======== Extracted records
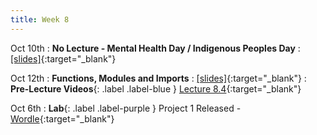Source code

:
 ```yaml
---
title: Week 8
---
```

Oct 10th
: **No Lecture - Mental Health Day / Indigenous Peoples Day**
  : [\[slides\]](){:target="_blank"}

Oct 12th
: **Functions, Modules and Imports**
  : [\[slides\]](https://docs.google.com/presentation/d/1HMBXPkTPckZlGnC38Do4j7r7hasgnJbofZbE4ej5q4E/edit?usp=sharing){:target="_blank"}
: **Pre-Lecture Videos**{: .label .label-blue } [Lecture 8.4](https://youtu.be/J61n3ipQnSA){:target="_blank"}

Oct 6th
: **Lab**{: .label .label-purple } Project 1 Released - [Wordle](https://shortl.io/cs0-project1){:target="_blank"}
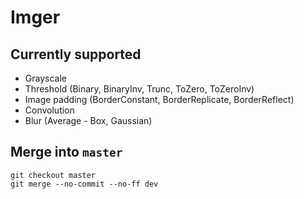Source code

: # Imger

## Currently supported
* Grayscale
* Threshold (Binary, BinaryInv, Trunc, ToZero, ToZeroInv)
* Image padding (BorderConstant, BorderReplicate, BorderReflect)
* Convolution
* Blur (Average - Box, Gaussian)

## Merge into ```master```
```
git checkout master
git merge --no-commit --no-ff dev
```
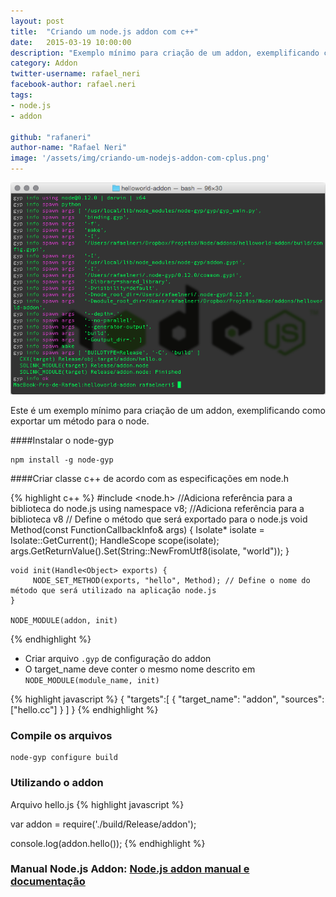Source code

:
 ```yaml
---
layout: post
title:  "Criando um node.js addon com c++"
date:   2015-03-19 10:00:00
description: "Exemplo mínimo para criação de um addon, exemplificando como exportar um método para o node"
category: Addon
twitter-username: rafael_neri
facebook-author: rafael.neri
tags:
- node.js
- addon

github: "rafaneri"
author-name: "Rafael Neri"
image: '/assets/img/criando-um-nodejs-addon-com-cplus.png'
---
```


![Criando Um Node.js addon com cplus](/assets/img/criando-um-nodejs-addon-com-cplus.png)


Este é um exemplo mínimo para criação de um addon, exemplificando como exportar um método para o node.


####Instalar o node-gyp

    npm install -g node-gyp

####Criar classe c++ de acordo com as especificações em node.h


{% highlight c++ %}
    #include <node.h> //Adiciona referência para a biblioteca do node.js
    using namespace v8; //Adiciona referência para a biblioteca v8
    // Define o método que será exportado para o node.js
    void Method(const FunctionCallbackInfo<Value>& args) {
         Isolate* isolate = Isolate::GetCurrent();
         HandleScope scope(isolate);
         args.GetReturnValue().Set(String::NewFromUtf8(isolate, "world"));
    }

    void init(Handle<Object> exports) {
         NODE_SET_METHOD(exports, "hello", Method); // Define o nome do método que será utilizado na aplicação node.js
    }

    NODE_MODULE(addon, init)
{% endhighlight %}


- Criar arquivo `.gyp` de configuração do addon
- O target_name deve conter o mesmo nome descrito em `NODE_MODULE(module_name, init)`
    
{% highlight javascript %}
{
  "targets":[
    {
      "target_name": "addon",
      "sources": ["hello.cc"]
    }
  ]
}
{% endhighlight %}

### Compile os arquivos

    node-gyp configure build

### Utilizando o addon
Arquivo hello.js
{% highlight javascript %}

var addon = require('./build/Release/addon');

console.log(addon.hello()); 
{% endhighlight %}

### Manual Node.js Addon: [Node.js addon manual e documentação](https://nodejs.org/docs/v0.10.28/api/addons.html)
================
■ Task goal: From the first line to the last, write out the data exactly, dropping any pictures.

■ Answer to the exercise:
Source code

:
 ```yaml
---
title: Week 8
---
```

Oct 10th
: **No Lecture - Mental Health Day / Indigenous Peoples Day**
  : [\[slides\]](){:target="_blank"}

Oct 12th
: **Functions, Modules and Imports**
  : [\[slides\]](https://docs.google.com/presentation/d/1HMBXPkTPckZlGnC38Do4j7r7hasgnJbofZbE4ej5q4E/edit?usp=sharing){:target="_blank"}
: **Pre-Lecture Videos**{: .label .label-blue } [Lecture 8.4](https://youtu.be/J61n3ipQnSA){:target="_blank"}

Oct 6th
: **Lab**{: .label .label-purple } Project 1 Released - [Wordle](https://shortl.io/cs0-project1){:target="_blank"}
Source code

: # Imger

## Currently supported
* Grayscale
* Threshold (Binary, BinaryInv, Trunc, ToZero, ToZeroInv)
* Image padding (BorderConstant, BorderReplicate, BorderReflect)
* Convolution
* Blur (Average - Box, Gaussian)

## Merge into ```master```
```
git checkout master
git merge --no-commit --no-ff dev
```
Source code

:
 ```yaml
---
layout: post
title:  "Criando um node.js addon com c++"
date:   2015-03-19 10:00:00
description: "Exemplo mínimo para criação de um addon, exemplificando como exportar um método para o node"
category: Addon
twitter-username: rafael_neri
facebook-author: rafael.neri
tags:
- node.js
- addon

github: "rafaneri"
author-name: "Rafael Neri"
image: '/assets/img/criando-um-nodejs-addon-com-cplus.png'
---
```


![Criando Um Node.js addon com cplus](/assets/img/criando-um-nodejs-addon-com-cplus.png)


Este é um exemplo mínimo para criação de um addon, exemplificando como exportar um método para o node.


####Instalar o node-gyp

    npm install -g node-gyp

####Criar classe c++ de acordo com as especificações em node.h


{% highlight c++ %}
    #include <node.h> //Adiciona referência para a biblioteca do node.js
    using namespace v8; //Adiciona referência para a biblioteca v8
    // Define o método que será exportado para o node.js
    void Method(const FunctionCallbackInfo<Value>& args) {
         Isolate* isolate = Isolate::GetCurrent();
         HandleScope scope(isolate);
         args.GetReturnValue().Set(String::NewFromUtf8(isolate, "world"));
    }

    void init(Handle<Object> exports) {
         NODE_SET_METHOD(exports, "hello", Method); // Define o nome do método que será utilizado na aplicação node.js
    }

    NODE_MODULE(addon, init)
{% endhighlight %}


- Criar arquivo `.gyp` de configuração do addon
- O target_name deve conter o mesmo nome descrito em `NODE_MODULE(module_name, init)`
    
{% highlight javascript %}
{
  "targets":[
    {
      "target_name": "addon",
      "sources": ["hello.cc"]
    }
  ]
}
{% endhighlight %}

### Compile os arquivos

    node-gyp configure build

### Utilizando o addon
Arquivo hello.js
{% highlight javascript %}

var addon = require('./build/Release/addon');

console.log(addon.hello()); 
{% endhighlight %}

### Manual Node.js Addon: [Node.js addon manual e documentação](https://nodejs.org/docs/v0.10.28/api/addons.html)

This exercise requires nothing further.